-- RECORDS FOR THE EXERCISE follows --

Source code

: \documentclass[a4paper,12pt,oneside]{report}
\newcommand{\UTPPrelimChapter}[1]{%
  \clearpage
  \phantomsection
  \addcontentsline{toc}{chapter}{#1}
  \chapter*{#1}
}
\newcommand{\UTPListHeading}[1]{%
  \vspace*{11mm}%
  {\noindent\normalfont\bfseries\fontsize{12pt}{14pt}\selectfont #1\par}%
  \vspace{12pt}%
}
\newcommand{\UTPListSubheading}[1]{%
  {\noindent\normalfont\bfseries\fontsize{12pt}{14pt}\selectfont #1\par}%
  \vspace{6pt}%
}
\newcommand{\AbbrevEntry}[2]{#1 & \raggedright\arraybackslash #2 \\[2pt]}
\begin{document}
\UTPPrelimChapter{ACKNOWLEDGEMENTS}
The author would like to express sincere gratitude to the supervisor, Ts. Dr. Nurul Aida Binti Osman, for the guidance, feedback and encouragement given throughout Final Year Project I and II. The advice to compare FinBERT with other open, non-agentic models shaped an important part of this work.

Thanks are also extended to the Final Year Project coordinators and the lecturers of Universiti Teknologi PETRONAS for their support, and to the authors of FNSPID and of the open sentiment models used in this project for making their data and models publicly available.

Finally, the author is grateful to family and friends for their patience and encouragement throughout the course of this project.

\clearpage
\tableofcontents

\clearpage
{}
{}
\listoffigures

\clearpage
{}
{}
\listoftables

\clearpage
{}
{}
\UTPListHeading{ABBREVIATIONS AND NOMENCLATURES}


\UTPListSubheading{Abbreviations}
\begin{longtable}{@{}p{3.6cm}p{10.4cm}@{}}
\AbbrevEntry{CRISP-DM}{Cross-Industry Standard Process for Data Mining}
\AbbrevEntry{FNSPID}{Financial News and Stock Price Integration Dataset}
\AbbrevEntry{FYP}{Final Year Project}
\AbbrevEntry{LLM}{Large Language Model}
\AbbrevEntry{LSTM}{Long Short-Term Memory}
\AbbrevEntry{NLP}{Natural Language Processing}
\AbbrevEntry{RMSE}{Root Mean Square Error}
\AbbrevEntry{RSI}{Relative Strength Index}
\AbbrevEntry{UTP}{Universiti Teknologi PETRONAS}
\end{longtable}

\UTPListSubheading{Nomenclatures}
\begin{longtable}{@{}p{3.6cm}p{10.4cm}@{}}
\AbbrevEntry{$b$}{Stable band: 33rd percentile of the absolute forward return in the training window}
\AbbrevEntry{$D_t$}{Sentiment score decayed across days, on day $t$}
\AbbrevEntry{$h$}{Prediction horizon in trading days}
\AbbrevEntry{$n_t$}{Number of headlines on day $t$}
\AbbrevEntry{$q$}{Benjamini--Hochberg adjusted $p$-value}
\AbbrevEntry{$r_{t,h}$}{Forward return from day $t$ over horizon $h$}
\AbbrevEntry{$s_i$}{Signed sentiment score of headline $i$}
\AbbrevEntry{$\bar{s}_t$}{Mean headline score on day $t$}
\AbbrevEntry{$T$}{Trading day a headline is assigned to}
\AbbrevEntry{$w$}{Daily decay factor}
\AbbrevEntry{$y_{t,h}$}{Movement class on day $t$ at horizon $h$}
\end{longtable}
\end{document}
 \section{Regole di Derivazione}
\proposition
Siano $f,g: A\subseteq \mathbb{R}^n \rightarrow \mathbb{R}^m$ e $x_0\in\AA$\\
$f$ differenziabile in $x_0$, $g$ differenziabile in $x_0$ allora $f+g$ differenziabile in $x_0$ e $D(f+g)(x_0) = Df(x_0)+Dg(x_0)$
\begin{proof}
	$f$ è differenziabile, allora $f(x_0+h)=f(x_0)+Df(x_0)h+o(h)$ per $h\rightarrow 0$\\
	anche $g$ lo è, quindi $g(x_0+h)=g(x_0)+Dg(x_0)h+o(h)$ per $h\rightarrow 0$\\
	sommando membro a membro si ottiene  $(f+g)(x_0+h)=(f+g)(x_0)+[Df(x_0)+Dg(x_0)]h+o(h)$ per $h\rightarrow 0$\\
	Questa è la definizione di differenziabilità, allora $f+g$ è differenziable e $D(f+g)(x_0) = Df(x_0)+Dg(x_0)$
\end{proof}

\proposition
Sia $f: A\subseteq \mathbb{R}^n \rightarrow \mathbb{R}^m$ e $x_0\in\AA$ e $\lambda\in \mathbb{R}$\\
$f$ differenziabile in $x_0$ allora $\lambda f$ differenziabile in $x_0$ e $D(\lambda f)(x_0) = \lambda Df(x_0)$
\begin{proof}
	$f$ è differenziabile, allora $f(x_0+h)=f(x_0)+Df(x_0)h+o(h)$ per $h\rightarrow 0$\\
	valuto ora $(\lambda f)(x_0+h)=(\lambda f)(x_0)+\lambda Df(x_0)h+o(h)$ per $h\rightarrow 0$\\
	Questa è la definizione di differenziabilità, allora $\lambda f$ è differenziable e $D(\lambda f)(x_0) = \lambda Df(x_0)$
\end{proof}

-- RECORDS FOR THE EXERCISE concluded --

◆ **WORK INSTRUCTIONS**:
Everything in the data above should be output exactly as it stands.

◆ **ANSWER**:
Source code

: \documentclass[a4paper,12pt,oneside]{report}
\newcommand{\UTPPrelimChapter}[1]{%
  \clearpage
  \phantomsection
  \addcontentsline{toc}{chapter}{#1}
  \chapter*{#1}
}
\newcommand{\UTPListHeading}[1]{%
  \vspace*{11mm}%
  {\noindent\normalfont\bfseries\fontsize{12pt}{14pt}\selectfont #1\par}%
  \vspace{12pt}%
}
\newcommand{\UTPListSubheading}[1]{%
  {\noindent\normalfont\bfseries\fontsize{12pt}{14pt}\selectfont #1\par}%
  \vspace{6pt}%
}
\newcommand{\AbbrevEntry}[2]{#1 & \raggedright\arraybackslash #2 \\[2pt]}
\begin{document}
\UTPPrelimChapter{ACKNOWLEDGEMENTS}
The author would like to express sincere gratitude to the supervisor, Ts. Dr. Nurul Aida Binti Osman, for the guidance, feedback and encouragement given throughout Final Year Project I and II. The advice to compare FinBERT with other open, non-agentic models shaped an important part of this work.

Thanks are also extended to the Final Year Project coordinators and the lecturers of Universiti Teknologi PETRONAS for their support, and to the authors of FNSPID and of the open sentiment models used in this project for making their data and models publicly available.

Finally, the author is grateful to family and friends for their patience and encouragement throughout the course of this project.

\clearpage
\tableofcontents

\clearpage
{}
{}
\listoffigures

\clearpage
{}
{}
\listoftables

\clearpage
{}
{}
\UTPListHeading{ABBREVIATIONS AND NOMENCLATURES}


\UTPListSubheading{Abbreviations}
\begin{longtable}{@{}p{3.6cm}p{10.4cm}@{}}
\AbbrevEntry{CRISP-DM}{Cross-Industry Standard Process for Data Mining}
\AbbrevEntry{FNSPID}{Financial News and Stock Price Integration Dataset}
\AbbrevEntry{FYP}{Final Year Project}
\AbbrevEntry{LLM}{Large Language Model}
\AbbrevEntry{LSTM}{Long Short-Term Memory}
\AbbrevEntry{NLP}{Natural Language Processing}
\AbbrevEntry{RMSE}{Root Mean Square Error}
\AbbrevEntry{RSI}{Relative Strength Index}
\AbbrevEntry{UTP}{Universiti Teknologi PETRONAS}
\end{longtable}

\UTPListSubheading{Nomenclatures}
\begin{longtable}{@{}p{3.6cm}p{10.4cm}@{}}
\AbbrevEntry{$b$}{Stable band: 33rd percentile of the absolute forward return in the training window}
\AbbrevEntry{$D_t$}{Sentiment score decayed across days, on day $t$}
\AbbrevEntry{$h$}{Prediction horizon in trading days}
\AbbrevEntry{$n_t$}{Number of headlines on day $t$}
\AbbrevEntry{$q$}{Benjamini--Hochberg adjusted $p$-value}
\AbbrevEntry{$r_{t,h}$}{Forward return from day $t$ over horizon $h$}
\AbbrevEntry{$s_i$}{Signed sentiment score of headline $i$}
\AbbrevEntry{$\bar{s}_t$}{Mean headline score on day $t$}
\AbbrevEntry{$T$}{Trading day a headline is assigned to}
\AbbrevEntry{$w$}{Daily decay factor}
\AbbrevEntry{$y_{t,h}$}{Movement class on day $t$ at horizon $h$}
\end{longtable}
\end{document}
 \section{Regole di Derivazione}
\proposition
Siano $f,g: A\subseteq \mathbb{R}^n \rightarrow \mathbb{R}^m$ e $x_0\in\AA$\\
$f$ differenziabile in $x_0$, $g$ differenziabile in $x_0$ allora $f+g$ differenziabile in $x_0$ e $D(f+g)(x_0) = Df(x_0)+Dg(x_0)$
\begin{proof}
	$f$ è differenziabile, allora $f(x_0+h)=f(x_0)+Df(x_0)h+o(h)$ per $h\rightarrow 0$\\
	anche $g$ lo è, quindi $g(x_0+h)=g(x_0)+Dg(x_0)h+o(h)$ per $h\rightarrow 0$\\
	sommando membro a membro si ottiene  $(f+g)(x_0+h)=(f+g)(x_0)+[Df(x_0)+Dg(x_0)]h+o(h)$ per $h\rightarrow 0$\\
	Questa è la definizione di differenziabilità, allora $f+g$ è differenziable e $D(f+g)(x_0) = Df(x_0)+Dg(x_0)$
\end{proof}

\proposition
Sia $f: A\subseteq \mathbb{R}^n \rightarrow \mathbb{R}^m$ e $x_0\in\AA$ e $\lambda\in \mathbb{R}$\\
$f$ differenziabile in $x_0$ allora $\lambda f$ differenziabile in $x_0$ e $D(\lambda f)(x_0) = \lambda Df(x_0)$
\begin{proof}
	$f$ è differenziabile, allora $f(x_0+h)=f(x_0)+Df(x_0)h+o(h)$ per $h\rightarrow 0$\\
	valuto ora $(\lambda f)(x_0+h)=(\lambda f)(x_0)+\lambda Df(x_0)h+o(h)$ per $h\rightarrow 0$\\
	Questa è la definizione di differenziabilità, allora $\lambda f$ è differenziable e $D(\lambda f)(x_0) = \lambda Df(x_0)$
\end{proof}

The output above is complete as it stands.